--- START ---

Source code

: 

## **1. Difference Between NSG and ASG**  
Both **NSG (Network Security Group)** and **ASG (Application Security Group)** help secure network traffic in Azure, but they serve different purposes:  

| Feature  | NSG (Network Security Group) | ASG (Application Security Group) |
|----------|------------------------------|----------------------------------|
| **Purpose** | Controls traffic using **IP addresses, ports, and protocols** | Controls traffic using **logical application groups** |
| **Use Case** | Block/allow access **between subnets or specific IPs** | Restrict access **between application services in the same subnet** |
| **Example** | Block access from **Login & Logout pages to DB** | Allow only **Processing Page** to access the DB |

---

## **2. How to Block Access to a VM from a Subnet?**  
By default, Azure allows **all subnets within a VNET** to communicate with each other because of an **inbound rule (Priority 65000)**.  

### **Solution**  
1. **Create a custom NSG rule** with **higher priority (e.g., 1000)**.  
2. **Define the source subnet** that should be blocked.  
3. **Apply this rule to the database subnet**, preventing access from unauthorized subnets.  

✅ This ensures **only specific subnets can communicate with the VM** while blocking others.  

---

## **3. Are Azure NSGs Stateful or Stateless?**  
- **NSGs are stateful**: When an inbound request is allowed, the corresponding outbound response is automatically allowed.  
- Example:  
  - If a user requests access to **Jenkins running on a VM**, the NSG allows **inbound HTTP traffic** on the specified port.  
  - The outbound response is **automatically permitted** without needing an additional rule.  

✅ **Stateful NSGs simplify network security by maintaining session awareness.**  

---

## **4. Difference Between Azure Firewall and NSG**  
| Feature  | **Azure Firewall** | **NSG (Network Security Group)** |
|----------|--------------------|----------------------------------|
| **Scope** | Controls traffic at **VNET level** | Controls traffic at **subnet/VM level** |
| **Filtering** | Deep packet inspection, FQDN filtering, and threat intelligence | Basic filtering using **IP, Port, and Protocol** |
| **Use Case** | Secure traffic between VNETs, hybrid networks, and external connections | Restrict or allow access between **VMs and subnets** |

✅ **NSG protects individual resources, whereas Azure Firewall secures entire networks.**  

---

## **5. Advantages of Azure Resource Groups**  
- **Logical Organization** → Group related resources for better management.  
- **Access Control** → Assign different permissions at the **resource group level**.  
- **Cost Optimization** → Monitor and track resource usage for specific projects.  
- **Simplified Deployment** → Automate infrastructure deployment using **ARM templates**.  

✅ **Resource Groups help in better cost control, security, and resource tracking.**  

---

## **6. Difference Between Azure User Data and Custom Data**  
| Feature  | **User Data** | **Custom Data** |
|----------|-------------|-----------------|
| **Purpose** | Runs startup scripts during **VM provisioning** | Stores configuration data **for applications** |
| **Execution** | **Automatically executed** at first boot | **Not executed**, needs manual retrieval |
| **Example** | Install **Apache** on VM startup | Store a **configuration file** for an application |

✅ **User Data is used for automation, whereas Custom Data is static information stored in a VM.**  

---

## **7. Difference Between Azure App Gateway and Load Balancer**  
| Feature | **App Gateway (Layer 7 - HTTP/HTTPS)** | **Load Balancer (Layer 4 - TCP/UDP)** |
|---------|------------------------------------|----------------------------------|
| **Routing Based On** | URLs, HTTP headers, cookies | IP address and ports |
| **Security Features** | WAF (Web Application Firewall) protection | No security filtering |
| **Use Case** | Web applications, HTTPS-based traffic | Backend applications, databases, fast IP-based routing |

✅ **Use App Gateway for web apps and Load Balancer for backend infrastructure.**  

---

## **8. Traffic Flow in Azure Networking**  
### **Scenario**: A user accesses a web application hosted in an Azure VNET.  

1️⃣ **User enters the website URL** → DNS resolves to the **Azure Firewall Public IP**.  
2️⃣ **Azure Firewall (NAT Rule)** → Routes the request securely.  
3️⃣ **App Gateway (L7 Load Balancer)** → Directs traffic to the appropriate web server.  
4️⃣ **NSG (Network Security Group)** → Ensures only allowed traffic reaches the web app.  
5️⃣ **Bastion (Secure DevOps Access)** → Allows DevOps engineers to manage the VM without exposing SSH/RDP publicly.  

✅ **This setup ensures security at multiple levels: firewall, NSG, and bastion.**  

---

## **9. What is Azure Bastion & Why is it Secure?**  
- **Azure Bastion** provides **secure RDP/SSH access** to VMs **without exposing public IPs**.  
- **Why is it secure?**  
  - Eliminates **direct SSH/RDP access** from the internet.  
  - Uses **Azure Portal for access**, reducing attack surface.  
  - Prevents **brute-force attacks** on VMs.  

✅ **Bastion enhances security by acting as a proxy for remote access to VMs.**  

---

--- END ---

# Your assignment
Reproduce all of the records exactly.

# Answer
Source code

: 

## **1. Difference Between NSG and ASG**  
Both **NSG (Network Security Group)** and **ASG (Application Security Group)** help secure network traffic in Azure, but they serve different purposes:  

| Feature  | NSG (Network Security Group) | ASG (Application Security Group) |
|----------|------------------------------|----------------------------------|
| **Purpose** | Controls traffic using **IP addresses, ports, and protocols** | Controls traffic using **logical application groups** |
| **Use Case** | Block/allow access **between subnets or specific IPs** | Restrict access **between application services in the same subnet** |
| **Example** | Block access from **Login & Logout pages to DB** | Allow only **Processing Page** to access the DB |

---

## **2. How to Block Access to a VM from a Subnet?**  
By default, Azure allows **all subnets within a VNET** to communicate with each other because of an **inbound rule (Priority 65000)**.  

### **Solution**  
1. **Create a custom NSG rule** with **higher priority (e.g., 1000)**.  
2. **Define the source subnet** that should be blocked.  
3. **Apply this rule to the database subnet**, preventing access from unauthorized subnets.  

✅ This ensures **only specific subnets can communicate with the VM** while blocking others.  

---

## **3. Are Azure NSGs Stateful or Stateless?**  
- **NSGs are stateful**: When an inbound request is allowed, the corresponding outbound response is automatically allowed.  
- Example:  
  - If a user requests access to **Jenkins running on a VM**, the NSG allows **inbound HTTP traffic** on the specified port.  
  - The outbound response is **automatically permitted** without needing an additional rule.  

✅ **Stateful NSGs simplify network security by maintaining session awareness.**  

---

## **4. Difference Between Azure Firewall and NSG**  
| Feature  | **Azure Firewall** | **NSG (Network Security Group)** |
|----------|--------------------|----------------------------------|
| **Scope** | Controls traffic at **VNET level** | Controls traffic at **subnet/VM level** |
| **Filtering** | Deep packet inspection, FQDN filtering, and threat intelligence | Basic filtering using **IP, Port, and Protocol** |
| **Use Case** | Secure traffic between VNETs, hybrid networks, and external connections | Restrict or allow access between **VMs and subnets** |

✅ **NSG protects individual resources, whereas Azure Firewall secures entire networks.**  

---

## **5. Advantages of Azure Resource Groups**  
- **Logical Organization** → Group related resources for better management.  
- **Access Control** → Assign different permissions at the **resource group level**.  
- **Cost Optimization** → Monitor and track resource usage for specific projects.  
- **Simplified Deployment** → Automate infrastructure deployment using **ARM templates**.  

✅ **Resource Groups help in better cost control, security, and resource tracking.**  

---

## **6. Difference Between Azure User Data and Custom Data**  
| Feature  | **User Data** | **Custom Data** |
|----------|-------------|-----------------|
| **Purpose** | Runs startup scripts during **VM provisioning** | Stores configuration data **for applications** |
| **Execution** | **Automatically executed** at first boot | **Not executed**, needs manual retrieval |
| **Example** | Install **Apache** on VM startup | Store a **configuration file** for an application |

✅ **User Data is used for automation, whereas Custom Data is static information stored in a VM.**  

---

## **7. Difference Between Azure App Gateway and Load Balancer**  
| Feature | **App Gateway (Layer 7 - HTTP/HTTPS)** | **Load Balancer (Layer 4 - TCP/UDP)** |
|---------|------------------------------------|----------------------------------|
| **Routing Based On** | URLs, HTTP headers, cookies | IP address and ports |
| **Security Features** | WAF (Web Application Firewall) protection | No security filtering |
| **Use Case** | Web applications, HTTPS-based traffic | Backend applications, databases, fast IP-based routing |

✅ **Use App Gateway for web apps and Load Balancer for backend infrastructure.**  

---

## **8. Traffic Flow in Azure Networking**  
### **Scenario**: A user accesses a web application hosted in an Azure VNET.  

1️⃣ **User enters the website URL** → DNS resolves to the **Azure Firewall Public IP**.  
2️⃣ **Azure Firewall (NAT Rule)** → Routes the request securely.  
3️⃣ **App Gateway (L7 Load Balancer)** → Directs traffic to the appropriate web server.  
4️⃣ **NSG (Network Security Group)** → Ensures only allowed traffic reaches the web app.  
5️⃣ **Bastion (Secure DevOps Access)** → Allows DevOps engineers to manage the VM without exposing SSH/RDP publicly.  

✅ **This setup ensures security at multiple levels: firewall, NSG, and bastion.**  

---

## **9. What is Azure Bastion & Why is it Secure?**  
- **Azure Bastion** provides **secure RDP/SSH access** to VMs **without exposing public IPs**.  
- **Why is it secure?**  
  - Eliminates **direct SSH/RDP access** from the internet.  
  - Uses **Azure Portal for access**, reducing attack surface.  
  - Prevents **brute-force attacks** on VMs.  

✅ **Bastion enhances security by acting as a proxy for remote access to VMs.**  

---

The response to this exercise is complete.